**How to complete this task**
In the listing that follows, locate the line containing "字体主题则控制幻灯片的整体字" and the line containing "尤其是在排版上，对于一些数学字体不同的格式，美观等各个方面存在很大的差异，亲身". Retype exactly those two lines and every line between them, and nothing more.

───── Input data ─────

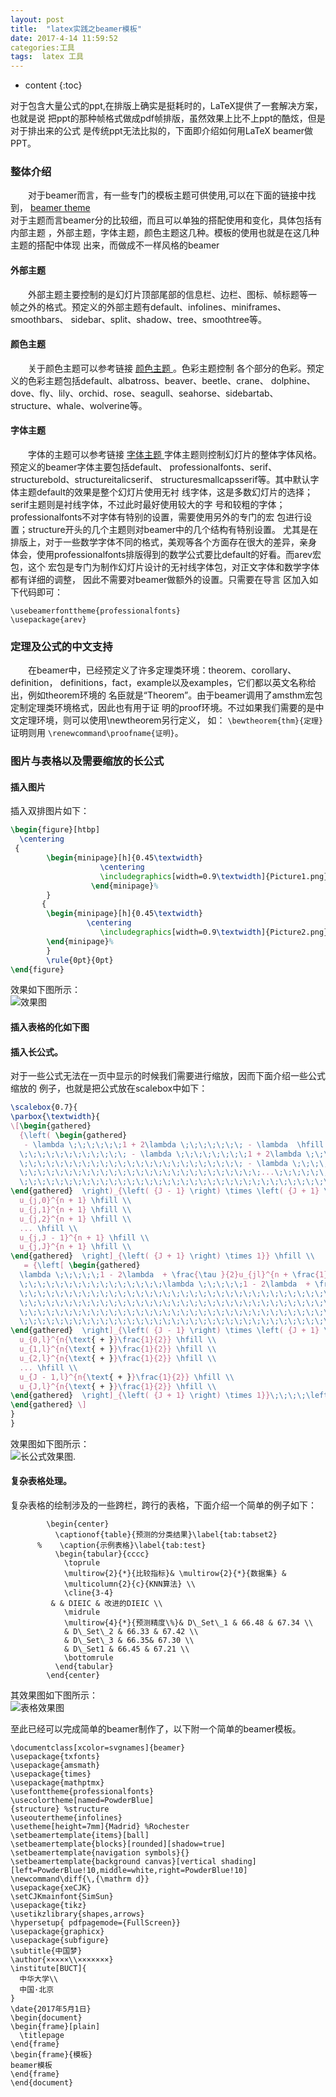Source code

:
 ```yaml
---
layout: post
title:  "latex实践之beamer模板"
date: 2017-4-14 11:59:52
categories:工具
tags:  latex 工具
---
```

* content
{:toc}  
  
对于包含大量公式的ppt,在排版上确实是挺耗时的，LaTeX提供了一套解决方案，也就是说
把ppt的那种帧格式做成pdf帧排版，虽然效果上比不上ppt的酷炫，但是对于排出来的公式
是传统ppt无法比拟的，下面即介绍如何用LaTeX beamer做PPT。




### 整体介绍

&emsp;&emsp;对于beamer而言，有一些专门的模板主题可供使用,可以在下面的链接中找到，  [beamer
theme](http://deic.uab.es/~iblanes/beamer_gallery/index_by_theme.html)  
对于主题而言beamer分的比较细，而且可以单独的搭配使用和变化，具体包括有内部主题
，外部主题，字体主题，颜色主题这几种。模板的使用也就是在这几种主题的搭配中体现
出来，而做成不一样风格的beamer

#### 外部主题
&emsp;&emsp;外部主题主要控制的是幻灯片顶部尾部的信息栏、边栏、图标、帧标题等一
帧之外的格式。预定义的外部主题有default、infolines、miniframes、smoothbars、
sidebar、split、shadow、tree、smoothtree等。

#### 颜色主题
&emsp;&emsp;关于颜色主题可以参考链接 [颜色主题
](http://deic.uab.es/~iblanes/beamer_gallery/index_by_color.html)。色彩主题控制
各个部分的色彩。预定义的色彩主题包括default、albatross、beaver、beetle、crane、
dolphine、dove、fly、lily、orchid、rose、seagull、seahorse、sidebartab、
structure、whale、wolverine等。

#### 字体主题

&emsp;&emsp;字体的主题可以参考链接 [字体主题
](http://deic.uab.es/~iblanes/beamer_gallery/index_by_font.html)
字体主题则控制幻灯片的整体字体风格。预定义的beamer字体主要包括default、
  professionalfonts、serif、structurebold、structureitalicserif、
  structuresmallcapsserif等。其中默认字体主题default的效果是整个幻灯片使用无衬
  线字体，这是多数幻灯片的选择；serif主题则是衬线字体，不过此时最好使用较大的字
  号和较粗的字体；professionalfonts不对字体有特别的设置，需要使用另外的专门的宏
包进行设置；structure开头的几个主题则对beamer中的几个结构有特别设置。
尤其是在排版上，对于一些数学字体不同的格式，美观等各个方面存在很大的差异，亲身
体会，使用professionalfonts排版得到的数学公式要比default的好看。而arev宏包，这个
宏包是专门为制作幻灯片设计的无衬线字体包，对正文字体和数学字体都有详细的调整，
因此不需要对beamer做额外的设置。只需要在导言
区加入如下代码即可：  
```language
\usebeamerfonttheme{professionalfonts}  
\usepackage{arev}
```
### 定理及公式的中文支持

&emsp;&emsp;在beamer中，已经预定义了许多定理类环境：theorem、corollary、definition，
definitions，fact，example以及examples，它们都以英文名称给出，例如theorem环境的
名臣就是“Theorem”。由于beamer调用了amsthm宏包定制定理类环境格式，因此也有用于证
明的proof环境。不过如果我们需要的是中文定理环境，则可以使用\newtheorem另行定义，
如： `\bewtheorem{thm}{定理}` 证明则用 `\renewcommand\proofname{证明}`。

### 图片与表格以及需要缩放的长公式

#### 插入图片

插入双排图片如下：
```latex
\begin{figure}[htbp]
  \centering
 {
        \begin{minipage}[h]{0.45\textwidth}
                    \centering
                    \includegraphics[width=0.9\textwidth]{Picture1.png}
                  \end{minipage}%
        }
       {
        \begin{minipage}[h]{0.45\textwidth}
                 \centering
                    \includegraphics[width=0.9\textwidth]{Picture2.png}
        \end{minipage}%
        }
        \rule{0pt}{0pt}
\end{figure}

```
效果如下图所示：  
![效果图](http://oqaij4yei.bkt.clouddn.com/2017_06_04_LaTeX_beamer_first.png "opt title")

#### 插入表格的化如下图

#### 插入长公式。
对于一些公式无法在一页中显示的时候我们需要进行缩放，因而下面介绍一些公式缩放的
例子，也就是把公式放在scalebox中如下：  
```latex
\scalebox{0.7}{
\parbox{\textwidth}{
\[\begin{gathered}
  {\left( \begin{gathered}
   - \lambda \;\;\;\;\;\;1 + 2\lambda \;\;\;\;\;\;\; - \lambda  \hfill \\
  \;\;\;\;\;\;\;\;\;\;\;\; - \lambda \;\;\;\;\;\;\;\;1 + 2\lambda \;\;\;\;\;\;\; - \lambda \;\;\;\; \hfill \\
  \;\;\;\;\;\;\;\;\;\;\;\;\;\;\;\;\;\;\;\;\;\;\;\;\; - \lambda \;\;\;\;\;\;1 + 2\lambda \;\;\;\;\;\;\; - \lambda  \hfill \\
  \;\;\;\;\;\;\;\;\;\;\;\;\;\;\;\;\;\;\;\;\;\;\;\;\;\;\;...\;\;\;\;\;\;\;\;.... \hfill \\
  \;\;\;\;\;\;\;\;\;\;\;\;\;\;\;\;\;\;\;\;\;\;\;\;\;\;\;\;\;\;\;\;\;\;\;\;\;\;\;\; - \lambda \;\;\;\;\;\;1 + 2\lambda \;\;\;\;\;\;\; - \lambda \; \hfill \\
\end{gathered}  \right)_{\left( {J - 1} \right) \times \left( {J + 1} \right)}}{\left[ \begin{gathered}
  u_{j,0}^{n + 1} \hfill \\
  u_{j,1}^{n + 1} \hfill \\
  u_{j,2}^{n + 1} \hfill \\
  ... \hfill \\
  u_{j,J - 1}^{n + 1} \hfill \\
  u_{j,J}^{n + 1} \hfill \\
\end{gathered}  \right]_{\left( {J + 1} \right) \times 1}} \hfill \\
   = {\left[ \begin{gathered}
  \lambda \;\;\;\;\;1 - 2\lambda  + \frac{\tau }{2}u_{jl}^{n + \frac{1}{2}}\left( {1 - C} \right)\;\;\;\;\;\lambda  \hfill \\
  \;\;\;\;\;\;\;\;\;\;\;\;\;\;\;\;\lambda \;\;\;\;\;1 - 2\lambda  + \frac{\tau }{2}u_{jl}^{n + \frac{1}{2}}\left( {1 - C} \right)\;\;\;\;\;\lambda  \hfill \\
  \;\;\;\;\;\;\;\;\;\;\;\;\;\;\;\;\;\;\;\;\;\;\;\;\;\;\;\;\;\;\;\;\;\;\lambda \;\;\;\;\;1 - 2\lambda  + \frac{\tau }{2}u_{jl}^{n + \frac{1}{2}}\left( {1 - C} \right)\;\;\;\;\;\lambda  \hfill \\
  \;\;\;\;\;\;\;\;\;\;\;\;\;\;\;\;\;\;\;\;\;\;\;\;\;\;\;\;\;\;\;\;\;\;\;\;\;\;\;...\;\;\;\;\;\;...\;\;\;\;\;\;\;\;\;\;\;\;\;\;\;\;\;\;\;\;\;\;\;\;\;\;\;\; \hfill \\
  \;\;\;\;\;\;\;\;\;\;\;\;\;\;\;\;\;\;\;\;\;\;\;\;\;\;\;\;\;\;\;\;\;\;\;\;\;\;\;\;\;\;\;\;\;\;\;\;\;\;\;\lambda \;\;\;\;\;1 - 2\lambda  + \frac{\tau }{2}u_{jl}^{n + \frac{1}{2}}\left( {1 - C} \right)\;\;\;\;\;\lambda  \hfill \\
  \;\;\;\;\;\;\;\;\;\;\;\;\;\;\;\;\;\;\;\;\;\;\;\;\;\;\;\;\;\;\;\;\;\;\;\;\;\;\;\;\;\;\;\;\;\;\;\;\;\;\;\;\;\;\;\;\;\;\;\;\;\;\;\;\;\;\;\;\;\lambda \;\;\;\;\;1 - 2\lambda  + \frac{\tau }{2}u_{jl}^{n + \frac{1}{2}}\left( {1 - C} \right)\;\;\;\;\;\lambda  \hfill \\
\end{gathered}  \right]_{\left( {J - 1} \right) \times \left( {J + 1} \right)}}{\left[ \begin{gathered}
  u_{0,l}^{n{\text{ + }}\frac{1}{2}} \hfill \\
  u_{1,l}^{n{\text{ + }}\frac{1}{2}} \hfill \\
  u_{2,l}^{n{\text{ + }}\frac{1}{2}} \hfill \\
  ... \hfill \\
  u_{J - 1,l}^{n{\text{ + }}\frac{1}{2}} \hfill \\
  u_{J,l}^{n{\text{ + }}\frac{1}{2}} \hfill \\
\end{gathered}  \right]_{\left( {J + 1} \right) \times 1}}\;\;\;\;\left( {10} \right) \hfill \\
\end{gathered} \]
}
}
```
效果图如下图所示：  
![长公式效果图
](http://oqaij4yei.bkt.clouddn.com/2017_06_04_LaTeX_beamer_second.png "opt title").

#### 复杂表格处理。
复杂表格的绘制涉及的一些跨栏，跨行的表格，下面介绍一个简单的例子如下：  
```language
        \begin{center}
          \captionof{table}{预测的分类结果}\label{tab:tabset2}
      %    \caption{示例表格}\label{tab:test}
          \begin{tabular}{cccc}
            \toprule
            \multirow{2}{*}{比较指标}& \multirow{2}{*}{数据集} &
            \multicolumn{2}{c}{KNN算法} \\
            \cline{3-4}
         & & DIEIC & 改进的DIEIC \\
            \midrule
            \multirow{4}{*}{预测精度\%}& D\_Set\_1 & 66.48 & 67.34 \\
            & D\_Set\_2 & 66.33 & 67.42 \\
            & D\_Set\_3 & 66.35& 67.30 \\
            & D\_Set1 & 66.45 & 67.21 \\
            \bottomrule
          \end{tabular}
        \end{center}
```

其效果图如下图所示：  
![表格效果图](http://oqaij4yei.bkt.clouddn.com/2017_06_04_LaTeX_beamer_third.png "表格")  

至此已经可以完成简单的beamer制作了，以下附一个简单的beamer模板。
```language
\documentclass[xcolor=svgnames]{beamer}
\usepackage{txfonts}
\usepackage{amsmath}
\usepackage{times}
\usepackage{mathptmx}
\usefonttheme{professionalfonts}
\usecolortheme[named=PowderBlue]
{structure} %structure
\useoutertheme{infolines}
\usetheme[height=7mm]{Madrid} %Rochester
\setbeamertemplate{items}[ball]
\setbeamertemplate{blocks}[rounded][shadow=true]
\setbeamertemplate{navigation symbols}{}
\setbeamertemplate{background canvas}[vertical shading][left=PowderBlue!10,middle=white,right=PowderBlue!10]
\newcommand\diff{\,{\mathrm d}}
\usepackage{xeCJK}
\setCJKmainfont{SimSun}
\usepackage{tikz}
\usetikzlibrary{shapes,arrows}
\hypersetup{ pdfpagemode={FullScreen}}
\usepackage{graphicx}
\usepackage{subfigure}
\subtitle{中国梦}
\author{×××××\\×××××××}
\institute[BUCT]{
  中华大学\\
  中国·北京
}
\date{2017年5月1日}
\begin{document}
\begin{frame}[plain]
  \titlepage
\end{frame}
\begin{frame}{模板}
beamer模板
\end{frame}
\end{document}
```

─────

**Answer section**
字体主题则控制幻灯片的整体字体风格。预定义的beamer字体主要包括default、
  professionalfonts、serif、structurebold、structureitalicserif、
  structuresmallcapsserif等。其中默认字体主题default的效果是整个幻灯片使用无衬
  线字体，这是多数幻灯片的选择；serif主题则是衬线字体，不过此时最好使用较大的字
  号和较粗的字体；professionalfonts不对字体有特别的设置，需要使用另外的专门的宏
包进行设置；structure开头的几个主题则对beamer中的几个结构有特别设置。
尤其是在排版上，对于一些数学字体不同的格式，美观等各个方面存在很大的差异，亲身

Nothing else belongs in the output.